Un long chemin semé d’embûches
Le parcours menant à la nomination d’Andrea Pirlo n’a pas été simple. La fédération italienne, désireuse de trouver le bon profil, a d’abord tenté d’attirer Pep Guardiola, qui a décliné l’offre, préférant rester à Manchester City. Carlo Ancelotti, quant à lui, a choisi de poursuivre son contrat avec la fédération brésilienne. Il a également fallu faire face à la réticence de Thiago Motta, qui a également dit non à ce poste prestigieux en raison de son souhait de revenir rapidement au club.

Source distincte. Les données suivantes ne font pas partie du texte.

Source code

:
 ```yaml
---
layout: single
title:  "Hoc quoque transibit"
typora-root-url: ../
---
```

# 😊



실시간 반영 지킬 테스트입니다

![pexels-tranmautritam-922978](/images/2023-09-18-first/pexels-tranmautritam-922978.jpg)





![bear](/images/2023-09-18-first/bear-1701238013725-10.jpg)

Les raisons du refus de Motta
Thiago Motta, conscient de l’importance de son expérience au sein d’un club, a jugé qu’il n’était pas le bon choix pour diriger une équipe nationale à ce stade de sa carrière. Ancien entraîneur de la Juventus, il préfère se concentrer sur un défi en club plutôt que de relever le challenge de l’équipe nationale. À 43 ans, Motta préfère attendre la bonne occasion pour relancer sa carrière, même si cela signifie refuser une offre alléchante.
Le veto sur Baldini et le choix de Pirlo
Par ailleurs, la candidature de Silvio Baldini, entraîneur des U21, a été rejetée par la Lega Serie A. Ce veto résulte d’une déclaration controversée de Baldini sur les présidents de clubs, le qualifiant de « voleurs ». Face à cette situation, la fédération italienne a opté pour la continuité avec Pirlo, qui est attendu pour remédier aux problèmes existants et initier une nouvelle ère pour le football italien.